Avverso la citata sentenza della CTR il contribuente ha proposto ricorso per cassazione, affidato ad un unico motivo, cui replica la sola Agenzia delle entrate, rimanendo intimata l’agente della riscossione.

Con il motivo di ricorso il ricorrente deduce la violazione e falsa applicazione del D.Lgs. n. 546 del 1992, artt. 49,50,51 e 52, per non avere la CTR rilevato l’inammissibilità dell’appello proposto da un soggetto – l’Agenzia delle entrate – che non aveva partecipato al giudizio di primo grado al quale non era stata neppure evocata.

Il motivo è infondato e va rigettato.

Invero, la legittimazione ad impugnare spetta soltanto a chi soccombente – abbia assunto la veste di parte nel giudizio di merito, ma la qualità di parte in tale giudizio discende dalla materiale partecipazione ad essa del soggetto interessato, ma anche dalla sua formale chiamata in causa, originaria o sopravvenuta, oltre che dalla qualificazione in termini di parte desumibile, indipendentemente dalla sua rispondenza alla realtà processuale, dalla stessa sentenza impugnata (così in Cass., Sez. 5, Sentenza n. 13584 del 30/05/2017, con ampi richiami anche nel prosieguo).

Nella specie è pacifico, per stessa ammissione del ricorrente, che il ricorso introduttivo del giudizio venne notificato anche all’Agenzia delle entrate – Direzione Provinciale (OMISSIS) di Roma, sicchè sono del tutto irrilevanti le ragioni che indussero il ricorrente ad effettuare tale notifica (a detta dello stesso, “al solo fine di salvaguardare i termini di procedibilità dei ricorsi dal momento che nel 2015 all’epoca del ricorso in questione era in vigore una versione del reclamo/mediazione esperibile solo nei confronti dell’Agenzia delle entrate”), così come irrilevante è la circostanza che, a seguito di tale notifica, il ricorrente provvide ad effettuare una diversa iscrizione a ruolo e la causa, iscritta al n. 19871/2015 R.G., definita con sentenza n. 9704 del 2017, di improcedibilità del ricorso. Quello che rileva, invece, è che l’Agenzia delle entrate è stata destinataria della notifica del ricorso promosso dal contribuente, il che legittimava l’Agenzia delle entrate a costituirsi anche nel giudizio iscritto per primo, al quale, come sostiene lo stesso ricorrente, la CTP avrebbe potuto riunire il secondo procedimento.

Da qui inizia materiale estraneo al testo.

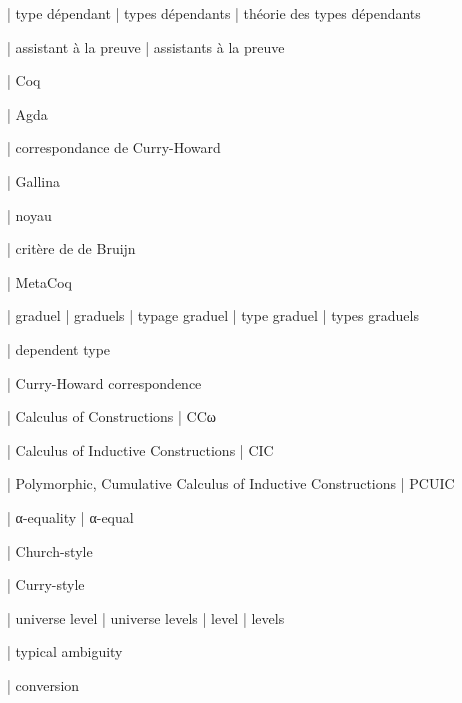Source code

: 






  | type dépendant
  | types dépendants
  | théorie des types dépendants

  | assistant à la preuve
  | assistants à la preuve

  | Coq

  | Agda

  | correspondance de Curry-Howard

  | Gallina

  | noyau

  | critère de de Bruijn

  | MetaCoq

  | graduel
  | graduels
  | typage graduel
  | type graduel
  | types graduels


  | dependent type

  | Curry-Howard correspondence


  | Calculus of Constructions
  | CCω

  | Calculus of Inductive Constructions
  | CIC

  | Polymorphic, Cumulative Calculus of Inductive Constructions
  | PCUIC

  | α-equality
  | α-equal 

  | Church-style

  | Curry-style

  | universe level
  | universe levels
  | level
  | levels

  | typical ambiguity


  | conversion

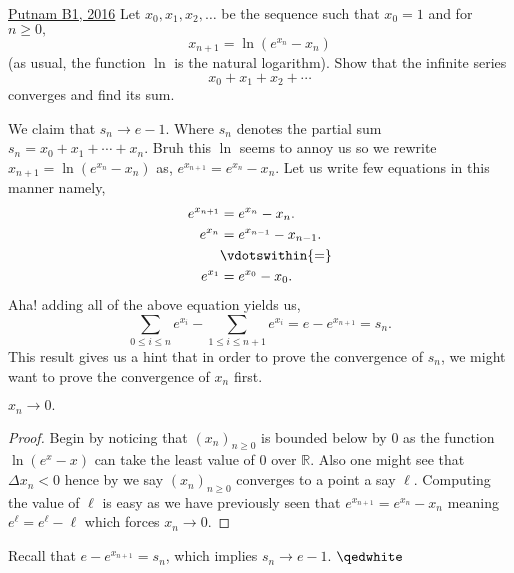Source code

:\begin{problem}{3}{\href{https://artofproblemsolving.com/community/q1h1349023p34703591}{Putnam B1, 2016}} Let $x_0,x_1,x_2,\dots$ be the sequence such that $x_0=1$ and for $n\ge 0,$
\[x_{n+1}=\ln(e^{x_n}-x_n)\](as usual, the function $\ln$ is the natural logarithm). Show that the infinite series
\[x_0+x_1+x_2+\cdots\]converges and find its sum.
	\begin{solution} We claim that $s_n\to e-1$. Where $s_n$ denotes the partial sum $s_n=x_0+x_1+\cdots+x_n$.
Bruh this $\ln$ seems to annoy us so we rewrite $x_{n+1}=\ln (e^{x_n}-x_n)$ as, $e^{x_{n+1}}=e^{x_n}-x_n.$ Let us write few equations in this manner namely,
\begin{align*}
		e^{x_{n+1}}&=e^{x_n}-x_n.\\
		e^{x_{n}}&=e^{x_{n-1}}-x_{n-1}.\\
		&\vdotswithin{=}\\
		e^{x_1}&=e^{x_0}-x_0.
	\end{align*}
	Aha! adding all of the above equation yields us,
$$\sum_{0\le i\le n}e^{x_i}-\sum_{1\le i\le n+1}e^{x_i}=e-e^{x_{n+1}}=s_n.$$This result gives us a hint that in order to prove the convergence of $s_n$, we might want to prove the convergence of $x_n$ first.
	\begin{claim}
	$x_n\to 0.$
	\end{claim}
	\begin{proof} Begin by noticing that $(x_n)_{n\ge 0}$ is bounded below by $0$ as the function $\ln(e^x-x)$ can take the least value of $0$ over $\mathbb{R}$. Also one might see that $\Delta x_n<0$ hence by  we say $(x_n)_{n\ge 0}$ converges to a point a say $\ell$. Computing the value of $\ell$ is easy as we have previously seen that $e^{x_{n+1}}=e^{x_n}-x_n$ meaning $e^{\ell}=e^{\ell}-\ell$ which forces $x_n\to 0$.
	\end{proof}

	\noindent Recall that $e-e^{x_{n+1}}=s_n$, which implies $s_n\to e-1$. $\qedwhite$
	\end{solution}
\end{problem}

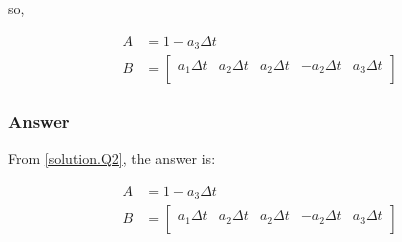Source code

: \documentclass[titlepage,a4paper]{article}
\begin{document}
        so,

        \begin{equation}
            \begin{aligned}
                A &=1-a_3 \Delta t \\
                B &=
                \begin{bmatrix}
                    a_1 \Delta t & a_2 \Delta t & a_2 \Delta t & -a_2 \Delta t & a_3 \Delta t \\
                \end{bmatrix}
            \end{aligned}
        \end{equation}
        

        \subsubsection{Answer}

        From \ref{solution.Q2}, the answer is:
        
        \begin{equation}
            \begin{aligned}
                A &=1-a_3 \Delta t \\
                B &=
                \begin{bmatrix}
                    a_1 \Delta t & a_2 \Delta t & a_2 \Delta t & -a_2 \Delta t & a_3 \Delta t \\
                \end{bmatrix}
            \end{aligned}
        \end{equation}


\ifx \allfiles \undefined    
\end{document}
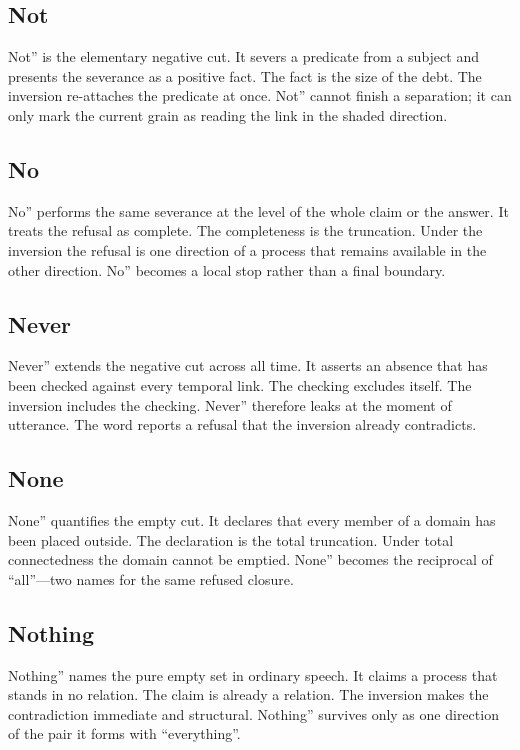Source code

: \documentclass[11pt,a4paper]{article}
\begin{document}
\subsection{Not} Not'' is the elementary negative cut. It severs a predicate from a subject and presents the severance as a positive fact. The fact is the size of the debt. The inversion re-attaches the predicate at once. Not'' cannot finish a separation; it can only mark the current grain as reading the link in the shaded direction.

\subsection{No} No'' performs the same severance at the level of the whole claim or the answer. It treats the refusal as complete. The completeness is the truncation. Under the inversion the refusal is one direction of a process that remains available in the other direction. No'' becomes a local stop rather than a final boundary.

\subsection{Never} Never'' extends the negative cut across all time. It asserts an absence that has been checked against every temporal link. The checking excludes itself. The inversion includes the checking. Never'' therefore leaks at the moment of utterance. The word reports a refusal that the inversion already contradicts.

\subsection{None} None'' quantifies the empty cut. It declares that every member of a domain has been placed outside. The declaration is the total truncation. Under total connectedness the domain cannot be emptied. None'' becomes the reciprocal of ``all''—two names for the same refused closure.

\subsection{Nothing} Nothing'' names the pure empty set in ordinary speech. It claims a process that stands in no relation. The claim is already a relation. The inversion makes the contradiction immediate and structural. Nothing'' survives only as one direction of the pair it forms with ``everything''.
\end{document}
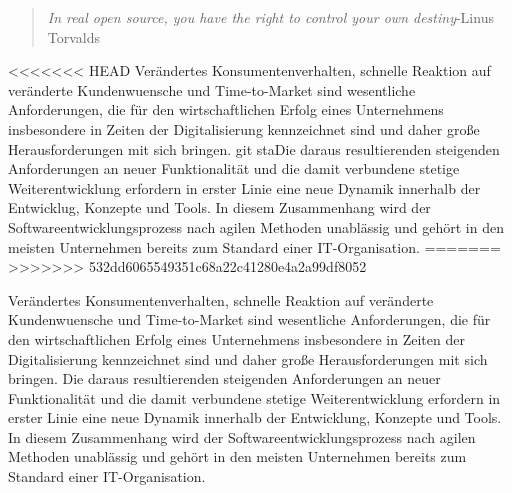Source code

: \begin{quote}
\textit{In real open source, you have the right to control your own destiny}\newline -Linus Torvalds
\end{quote}

<<<<<<< HEAD
Verändertes Konsumentenverhalten, schnelle Reaktion auf veränderte Kundenwuensche und Time-to-Market sind wesentliche Anforderungen, die für den wirtschaftlichen Erfolg eines Unternehmens insbesondere in Zeiten der Digitalisierung kennzeichnet sind und daher große Herausforderungen mit sich bringen. git staDie daraus resultierenden steigenden Anforderungen an neuer Funktionalität und die damit verbundene stetige Weiterentwicklung erfordern in erster Linie eine neue Dynamik innerhalb der Entwicklug, Konzepte und Tools. In diesem Zusammenhang wird der Softwareentwicklungsprozess nach agilen Methoden unablässig und gehört in den meisten Unternehmen bereits zum Standard einer IT-Organisation. 
=======
>>>>>>> 532dd6065549351c68a22c41280e4a2a99df8052

Verändertes Konsumentenverhalten, schnelle Reaktion auf veränderte Kundenwuensche und Time-to-Market sind wesentliche Anforderungen, die für den wirtschaftlichen Erfolg eines Unternehmens insbesondere in Zeiten der Digitalisierung kennzeichnet sind und daher große Herausforderungen mit sich bringen.
Die daraus resultierenden steigenden Anforderungen an neuer Funktionalität  und die damit verbundene stetige Weiterentwicklung erfordern in erster Linie eine neue Dynamik innerhalb der Entwicklung, Konzepte und Tools.
In diesem Zusammenhang wird der Softwareentwicklungsprozess nach agilen Methoden unablässig und gehört in den meisten Unternehmen bereits zum Standard einer IT-Organisation. 


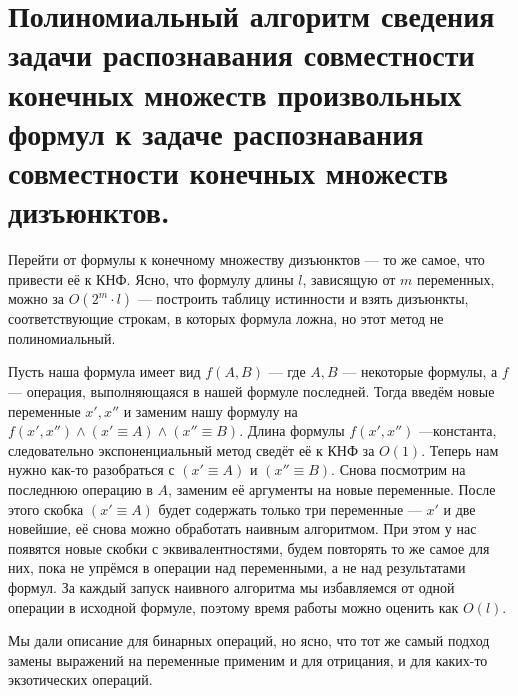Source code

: \documentclass{article}
\begin{document}
\section{Полиномиальный алгоритм сведения задачи распознавания совместности конечных множеств произвольных формул к задаче распознавания совместности конечных множеств дизъюнктов.}
Перейти от формулы к конечному множеству дизъюнктов --- то же самое, что привести её к КНФ. Ясно, что формулу длины $l$, зависящую от $m$ переменных, можно за $O(2^m \cdot l)$ --- построить таблицу истинности и взять дизъюнкты, соответствующие строкам, в которых формула ложна, но этот метод не полиномиальный.

Пусть наша формула имеет вид $f(A, B)$ --- где $A, B$ --- некоторые формулы, а $f$ --- операция, выполняющаяся в нашей формуле последней. Тогда введём новые переменные $x', x''$ и заменим нашу формулу на $f(x', x'') \land (x' \equiv A) \land (x'' \equiv B)$. Длина формулы $f(x', x'')$ ---константа, следовательно экспоненциальный метод сведёт её к КНФ за $O(1)$. Теперь нам нужно как-то разобраться с $(x' \equiv A)$ и $(x'' \equiv B)$. Снова посмотрим на последнюю операцию в $A$, заменим её аргументы на новые переменные. После этого скобка $(x' \equiv A)$ будет содержать только три переменные --- $x'$ и две новейшие, её снова можно обработать наивным алгоритмом. При этом у нас появятся новые скобки с эквивалентностями, будем повторять то же самое для них, пока не упрёмся в операции над переменными, а не над результатами формул. За каждый запуск наивного алгоритма мы избавляемся от одной операции в исходной формуле, поэтому время работы можно оценить как $O(l)$.

Мы дали описание для бинарных операций, но ясно, что тот же самый подход замены выражений на переменные применим и для отрицания, и для каких-то экзотических операций.
\end{document}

D’altro canto, la legittimazione dell’amministrazione finanziaria destinataria della notifica di un ricorso unitamente ad altro soggetto processuale (nella specie, l’agente della riscossione) di certo non può dipendere dalla scelta irragionevole ed ingiustificata del ricorrente di procedere ad una doppia iscrizione a ruolo sulla base del medesimo ricorso.

Ma, quand’anche si volesse ritenere che l’agenzia delle entrate non sia stata evocata dal contribuente, tale estraneità al giudizio non l’avrebbe comunque privata della legittimazione ad appellare una sentenza che era idonea, se passata in giudicato, a renderle opponibile la pronuncia di insussistenza, ovvero invalidità, della pretesa tributaria dedotta in giudizio.

Peraltro, nemmeno può affermarsi che la controversia non coinvolga l’Agenzia delle entrate – che sarebbe stata dunque priva della veste di litisconsorte – perchè la stessa attiene anche ai presupposti della pretesa impositiva, e non soltanto ai vizi della procedura di riscossione. Emerge, invero, dalla stessa esposizione dei fatti fornita in ricorso che oggetto dell’impugnativa originaria non furono soltanto i vizi della procedura di esazione, ma anche la pretesa tributaria considerata nella sua sussistenza e fondatezza sostanziale, posto che il ricorrente ne eccepì l’avvenuta prescrizione.

A tal riguardo questa Corte ha affermato che “La legittimazione a proporre l’impugnazione, o a resistere ad essa, spetta solo a chi abbia assunto la veste di parte nel giudizio di merito, secondo quanto risulta dalla decisione impugnata, tenendo conto sia della motivazione che del dispositivo, a prescindere dalla sua correttezza e corrispondenza alle risultanze processuali nonchè alla titolarità del rapporto sostanziale, purchè sia quella ritenuta dal giudice nella sentenza della cui impugnazione si tratta. (Nella specie, la S.C. ha rigettato il corrispondente motivo di ricorso ritenendo che l’Agenzia delle entrate, pur non avendo partecipato al giudizio di primo grado, era comunque legittimata a proporre appello in ragione della sua qualificazione come parte desumibile dalla sentenza impugnata e che, peraltro, dato l’oggetto della controversia – riguardante non soltanto vizi della procedura di riscossione ma anche la pretesa tributaria considerata nella sua sussistenza e fondatezza sostanziale – la stessa era anche litisconsorte necessario)” (Cass., Sez. 5, Sentenza n. 13584 del 30/05/2017, Rv. 644356; conf. a Cass. n. 20789 del 2014).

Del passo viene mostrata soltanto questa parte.